* [Task to complete] Type the entries out again exactly as they read, but leave every picture behind.

(Pictures paired with source code)
= Beginning of Section =
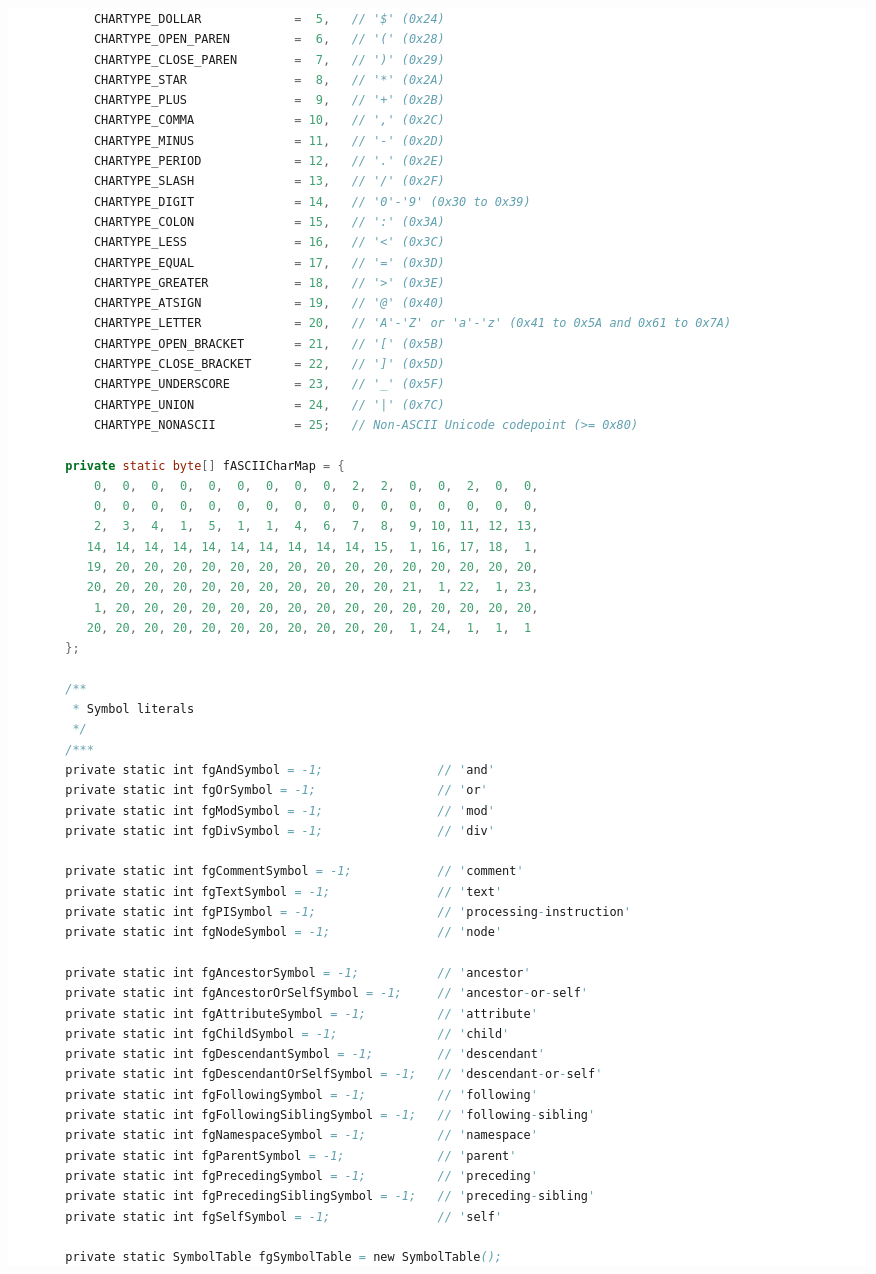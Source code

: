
 ```java
            CHARTYPE_DOLLAR             =  5,   // '$' (0x24)
            CHARTYPE_OPEN_PAREN         =  6,   // '(' (0x28)
            CHARTYPE_CLOSE_PAREN        =  7,   // ')' (0x29)
            CHARTYPE_STAR               =  8,   // '*' (0x2A)
            CHARTYPE_PLUS               =  9,   // '+' (0x2B)
            CHARTYPE_COMMA              = 10,   // ',' (0x2C)
            CHARTYPE_MINUS              = 11,   // '-' (0x2D)
            CHARTYPE_PERIOD             = 12,   // '.' (0x2E)
            CHARTYPE_SLASH              = 13,   // '/' (0x2F)
            CHARTYPE_DIGIT              = 14,   // '0'-'9' (0x30 to 0x39)
            CHARTYPE_COLON              = 15,   // ':' (0x3A)
            CHARTYPE_LESS               = 16,   // '<' (0x3C)
            CHARTYPE_EQUAL              = 17,   // '=' (0x3D)
            CHARTYPE_GREATER            = 18,   // '>' (0x3E)
            CHARTYPE_ATSIGN             = 19,   // '@' (0x40)
            CHARTYPE_LETTER             = 20,   // 'A'-'Z' or 'a'-'z' (0x41 to 0x5A and 0x61 to 0x7A)
            CHARTYPE_OPEN_BRACKET       = 21,   // '[' (0x5B)
            CHARTYPE_CLOSE_BRACKET      = 22,   // ']' (0x5D)
            CHARTYPE_UNDERSCORE         = 23,   // '_' (0x5F)
            CHARTYPE_UNION              = 24,   // '|' (0x7C)
            CHARTYPE_NONASCII           = 25;   // Non-ASCII Unicode codepoint (>= 0x80)

        private static byte[] fASCIICharMap = {
            0,  0,  0,  0,  0,  0,  0,  0,  0,  2,  2,  0,  0,  2,  0,  0,
            0,  0,  0,  0,  0,  0,  0,  0,  0,  0,  0,  0,  0,  0,  0,  0,
            2,  3,  4,  1,  5,  1,  1,  4,  6,  7,  8,  9, 10, 11, 12, 13,
           14, 14, 14, 14, 14, 14, 14, 14, 14, 14, 15,  1, 16, 17, 18,  1,
           19, 20, 20, 20, 20, 20, 20, 20, 20, 20, 20, 20, 20, 20, 20, 20,
           20, 20, 20, 20, 20, 20, 20, 20, 20, 20, 20, 21,  1, 22,  1, 23,
            1, 20, 20, 20, 20, 20, 20, 20, 20, 20, 20, 20, 20, 20, 20, 20,
           20, 20, 20, 20, 20, 20, 20, 20, 20, 20, 20,  1, 24,  1,  1,  1
        };

        /**
         * Symbol literals
         */
        /***
        private static int fgAndSymbol = -1;                // 'and'
        private static int fgOrSymbol = -1;                 // 'or'
        private static int fgModSymbol = -1;                // 'mod'
        private static int fgDivSymbol = -1;                // 'div'

        private static int fgCommentSymbol = -1;            // 'comment'
        private static int fgTextSymbol = -1;               // 'text'
        private static int fgPISymbol = -1;                 // 'processing-instruction'
        private static int fgNodeSymbol = -1;               // 'node'

        private static int fgAncestorSymbol = -1;           // 'ancestor'
        private static int fgAncestorOrSelfSymbol = -1;     // 'ancestor-or-self'
        private static int fgAttributeSymbol = -1;          // 'attribute'
        private static int fgChildSymbol = -1;              // 'child'
        private static int fgDescendantSymbol = -1;         // 'descendant'
        private static int fgDescendantOrSelfSymbol = -1;   // 'descendant-or-self'
        private static int fgFollowingSymbol = -1;          // 'following'
        private static int fgFollowingSiblingSymbol = -1;   // 'following-sibling'
        private static int fgNamespaceSymbol = -1;          // 'namespace'
        private static int fgParentSymbol = -1;             // 'parent'
        private static int fgPrecedingSymbol = -1;          // 'preceding'
        private static int fgPrecedingSiblingSymbol = -1;   // 'preceding-sibling'
        private static int fgSelfSymbol = -1;               // 'self'

        private static SymbolTable fgSymbolTable = new SymbolTable();
```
= End of Section =
* [Task answer]
Source code

:
 ```java
            CHARTYPE_DOLLAR             =  5,   // '$' (0x24)
            CHARTYPE_OPEN_PAREN         =  6,   // '(' (0x28)
            CHARTYPE_CLOSE_PAREN        =  7,   // ')' (0x29)
            CHARTYPE_STAR               =  8,   // '*' (0x2A)
            CHARTYPE_PLUS               =  9,   // '+' (0x2B)
            CHARTYPE_COMMA              = 10,   // ',' (0x2C)
            CHARTYPE_MINUS              = 11,   // '-' (0x2D)
            CHARTYPE_PERIOD             = 12,   // '.' (0x2E)
            CHARTYPE_SLASH              = 13,   // '/' (0x2F)
            CHARTYPE_DIGIT              = 14,   // '0'-'9' (0x30 to 0x39)
            CHARTYPE_COLON              = 15,   // ':' (0x3A)
            CHARTYPE_LESS               = 16,   // '<' (0x3C)
            CHARTYPE_EQUAL              = 17,   // '=' (0x3D)
            CHARTYPE_GREATER            = 18,   // '>' (0x3E)
            CHARTYPE_ATSIGN             = 19,   // '@' (0x40)
            CHARTYPE_LETTER             = 20,   // 'A'-'Z' or 'a'-'z' (0x41 to 0x5A and 0x61 to 0x7A)
            CHARTYPE_OPEN_BRACKET       = 21,   // '[' (0x5B)
            CHARTYPE_CLOSE_BRACKET      = 22,   // ']' (0x5D)
            CHARTYPE_UNDERSCORE         = 23,   // '_' (0x5F)
            CHARTYPE_UNION              = 24,   // '|' (0x7C)
            CHARTYPE_NONASCII           = 25;   // Non-ASCII Unicode codepoint (>= 0x80)

        private static byte[] fASCIICharMap = {
            0,  0,  0,  0,  0,  0,  0,  0,  0,  2,  2,  0,  0,  2,  0,  0,
            0,  0,  0,  0,  0,  0,  0,  0,  0,  0,  0,  0,  0,  0,  0,  0,
            2,  3,  4,  1,  5,  1,  1,  4,  6,  7,  8,  9, 10, 11, 12, 13,
           14, 14, 14, 14, 14, 14, 14, 14, 14, 14, 15,  1, 16, 17, 18,  1,
           19, 20, 20, 20, 20, 20, 20, 20, 20, 20, 20, 20, 20, 20, 20, 20,
           20, 20, 20, 20, 20, 20, 20, 20, 20, 20, 20, 21,  1, 22,  1, 23,
            1, 20, 20, 20, 20, 20, 20, 20, 20, 20, 20, 20, 20, 20, 20, 20,
           20, 20, 20, 20, 20, 20, 20, 20, 20, 20, 20,  1, 24,  1,  1,  1
        };

        /**
         * Symbol literals
         */
        /***
        private static int fgAndSymbol = -1;                // 'and'
        private static int fgOrSymbol = -1;                 // 'or'
        private static int fgModSymbol = -1;                // 'mod'
        private static int fgDivSymbol = -1;                // 'div'

        private static int fgCommentSymbol = -1;            // 'comment'
        private static int fgTextSymbol = -1;               // 'text'
        private static int fgPISymbol = -1;                 // 'processing-instruction'
        private static int fgNodeSymbol = -1;               // 'node'

        private static int fgAncestorSymbol = -1;           // 'ancestor'
        private static int fgAncestorOrSelfSymbol = -1;     // 'ancestor-or-self'
        private static int fgAttributeSymbol = -1;          // 'attribute'
        private static int fgChildSymbol = -1;              // 'child'
        private static int fgDescendantSymbol = -1;         // 'descendant'
        private static int fgDescendantOrSelfSymbol = -1;   // 'descendant-or-self'
        private static int fgFollowingSymbol = -1;          // 'following'
        private static int fgFollowingSiblingSymbol = -1;   // 'following-sibling'
        private static int fgNamespaceSymbol = -1;          // 'namespace'
        private static int fgParentSymbol = -1;             // 'parent'
        private static int fgPrecedingSymbol = -1;          // 'preceding'
        private static int fgPrecedingSiblingSymbol = -1;   // 'preceding-sibling'
        private static int fgSelfSymbol = -1;               // 'self'

        private static SymbolTable fgSymbolTable = new SymbolTable();
```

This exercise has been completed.